On 24 October 2002, the RTC of Bulacan, rendered a Decision[29] in favor of Rosemoor Mining granting its prayers, among which was its declaration that the Real Estate Mortgage executed by Rosemoor Mining in favor of Overseas Bank is null and void.  The dispositive portion of the Bulacan RTC Decision reads:
WHEREFORE, premises considered, judgment is hereby rendered in favor of petitioners and against respondents, to wit:
  1. The Writ of Preliminary Injunction issued by this Court on March 25, 2002, is hereby made permanent.

  2. Declaring as null and void the Real Estate Mortgages executed by [Rosemoor Mining] in favor of  [Overseas Bank] (Exhibits “D” and “E”) and the subsequent foreclosures of such mortgages;

  3. Ordering the [Overseas Bank], to pay unto [Rosemoor Mining] as follows:

    1. P2,000,000.00 as moral and exemplary damages unto [Pascual] (P1,000,000.00 as exemplary damages),

    2. P13,000,000.00 unto [Rosemoor Mining] as moral and exemplary damages (P3,000,000.00 as moral damages and P10,000,000.00 as exemplary damages), and

    3. P100,000.00 unto petitioner as attorney’s fees, plus cost of litigation.[30]
On appeal, the Court of Appeals in a Decision dated 10 May 2005, in CA-G.R. No. 78583 affirmed the Bulacan RTC Decision with the modification, that the award of moral and exemplary damages, as well as the attorney’s fees, was deleted.  The Motions for Reconsideration interposed by both Overseas Bank and Rosemoor Mining were denied by the appellate court in its Resolution dated 16 May 2006.

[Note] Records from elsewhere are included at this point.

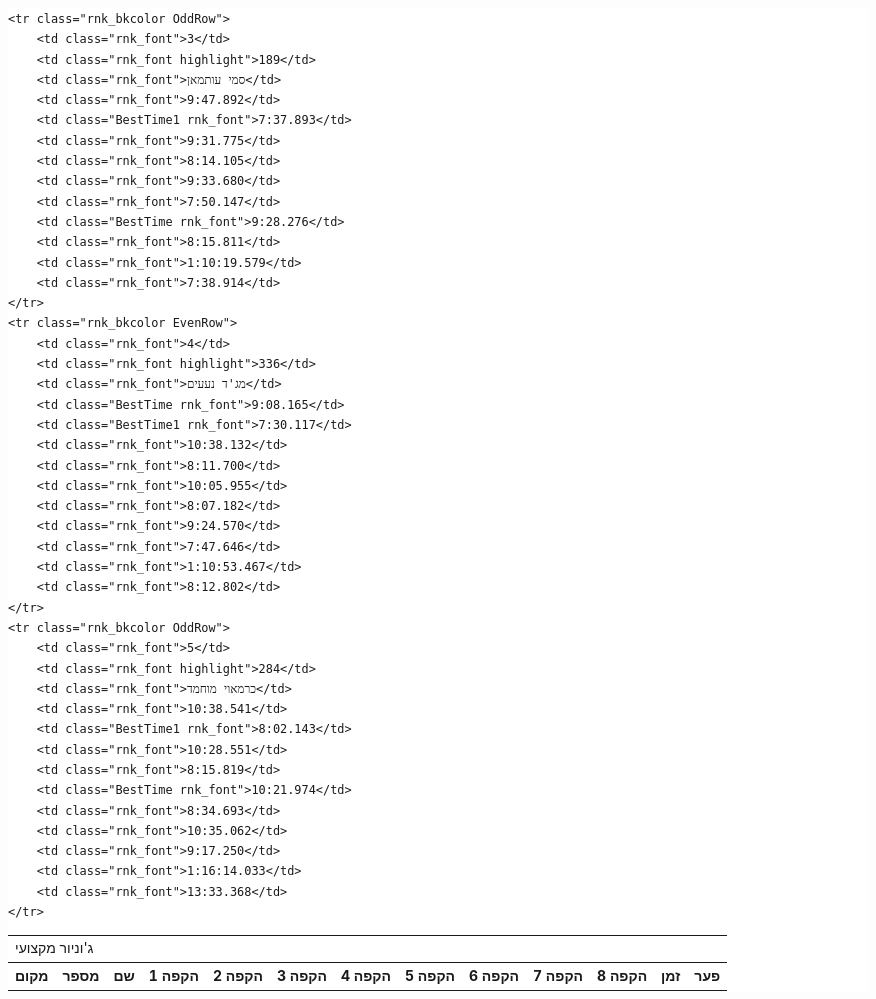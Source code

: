     <tr class="rnk_bkcolor OddRow">
        <td class="rnk_font">3</td>
        <td class="rnk_font highlight">189</td>
        <td class="rnk_font">סמי עותמאן</td>
        <td class="rnk_font">9:47.892</td>
        <td class="BestTime1 rnk_font">7:37.893</td>
        <td class="rnk_font">9:31.775</td>
        <td class="rnk_font">8:14.105</td>
        <td class="rnk_font">9:33.680</td>
        <td class="rnk_font">7:50.147</td>
        <td class="BestTime rnk_font">9:28.276</td>
        <td class="rnk_font">8:15.811</td>
        <td class="rnk_font">1:10:19.579</td>
        <td class="rnk_font">7:38.914</td>
    </tr>
    <tr class="rnk_bkcolor EvenRow">
        <td class="rnk_font">4</td>
        <td class="rnk_font highlight">336</td>
        <td class="rnk_font">מג'ד נעעים</td>
        <td class="BestTime rnk_font">9:08.165</td>
        <td class="BestTime1 rnk_font">7:30.117</td>
        <td class="rnk_font">10:38.132</td>
        <td class="rnk_font">8:11.700</td>
        <td class="rnk_font">10:05.955</td>
        <td class="rnk_font">8:07.182</td>
        <td class="rnk_font">9:24.570</td>
        <td class="rnk_font">7:47.646</td>
        <td class="rnk_font">1:10:53.467</td>
        <td class="rnk_font">8:12.802</td>
    </tr>
    <tr class="rnk_bkcolor OddRow">
        <td class="rnk_font">5</td>
        <td class="rnk_font highlight">284</td>
        <td class="rnk_font">כרמאוי מוחמד</td>
        <td class="rnk_font">10:38.541</td>
        <td class="BestTime1 rnk_font">8:02.143</td>
        <td class="rnk_font">10:28.551</td>
        <td class="rnk_font">8:15.819</td>
        <td class="BestTime rnk_font">10:21.974</td>
        <td class="rnk_font">8:34.693</td>
        <td class="rnk_font">10:35.062</td>
        <td class="rnk_font">9:17.250</td>
        <td class="rnk_font">1:16:14.033</td>
        <td class="rnk_font">13:33.368</td>
    </tr>
</table>
<table class="line_color">
    <tr>
        <td colspan="99" class="title_font">ג'וניור מקצועי</td>
    </tr>
    <tr class="rnkh_bkcolor">
        <th class="rnkh_font">מקום</th>
        <th class="rnkh_font">מספר</th>
        <th class="rnkh_font">שם</th>
        <th class="rnkh_font">הקפה 1</th>
        <th class="rnkh_font">הקפה 2</th>
        <th class="rnkh_font">הקפה 3</th>
        <th class="rnkh_font">הקפה 4</th>
        <th class="rnkh_font">הקפה 5</th>
        <th class="rnkh_font">הקפה 6</th>
        <th class="rnkh_font">הקפה 7</th>
        <th class="rnkh_font">הקפה 8</th>
        <th class="rnkh_font">זמן</th>
        <th class="rnkh_font">פער</th>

Hence, this instant Petition for Review on Certiorari filed by Overseas Bank raising the following issues:
I.

THE COURT OF APPEALS COMMITTED SERIOUS ERROR OF LAW WHEN IT AFFIRMED THE DECISION OF BRANCH 16 OF THE REGIONAL TRIAL COURT OF MALOLOS, BULACAN DECLARING PETITIONER IN DEFAULT AND DEPRIVING IT OF DUE PROCESS.

II.

THE COURT OF APPEALS COMMITTED SERIOUS ERROR OF LAW WHEN IT AFFIRMED THE DECISION OF THE said BRANCH OF THE REGIONAL TRIAL COURT OF MALOLOS, BULACAN ASSUMING JURISDICTION OVER REAL PROPERTIES IN NUEVA ECIJA AND ANNULLING FORECLOSURE OF REAL ESTATE MORTGAGES OVER THE SAME.

III.

THE COURT OF APPEALS COMMITTED SERIOUS ERROR OF LAW WHEN IT AFFIRMED THE DECISION OF THE SAID BRANCH OF THE REGIONAL TRIAL COURT OF MALOLOS, BULACAN MAKING PERMANENT THE INJUNCTION IT ISSUED DESPITE LACK OF EVIDENCE SHOWING COMPLIANCE WITH REQUISITES.

IV.

THE COURT OF APPEALS COMMITTED SERIOUS ERROR OF LAW WHEN IT AFFIRMED THE DECISION OF THE SAID BRANCH OF THE REGIONAL TRIAL COURT OF MALOLOS, BULACAN FINDING THAT THE REAL ESTATE MORTGAGES EXECUTED BY RESPONDENTS WERE FRAUDULENTLY SECURED AND WANTING IN CONSIDERATION.

V.

THE COURT OF APPEALS COMMITTED SERIOUS ERROR OF LAW WHEN IT AFFIRMED THE DECISION OF THE SAID BRANCH OF THE REGIONAL TRIAL COURT OF MALOLOS, BULACAN REFUSING TO DISMISS THE PETITION OUTRIGHT ON THE GROUND OF FORUM SHOPPING.

VI.

THE COURT OF APPEALS COMMITTED SERIOUS ERROR OF LAW WHEN IT AFFIRMED THE DECISION OF THE SAID BRANCH OF THE REGIONAL TRIAL COURT OF MALOLOS, BULACAN WHICH, ALTHOUGH A DEFAULT JUDGMENT, EXCEEDED JURISDICTION AS IT GRANTED A RELIEF NOT INCLUDED IN THE COMPLAINT.

VI.

THE COURT OF APPEALS COMMITTED SERIOUS ERROR OF LAW WHEN IT DENIED THE MOTION FOR RECONSIDERATION FILED BY PETITIONER.[31]
The first, second and fifth errors assigned by Overseas Bank, questioning the propriety of the default order and the venue of the action for nullification and assuming that Rosemoor Mining committed forum shopping, were already resolved by the Second Division of this Court in G.R. Nos. 159669 and 163521, promulgated on 12 March 2007.[32]  As evidenced by the Entry of Judgment,[33] this consolidated Decision became final and executory on 14 September 2007.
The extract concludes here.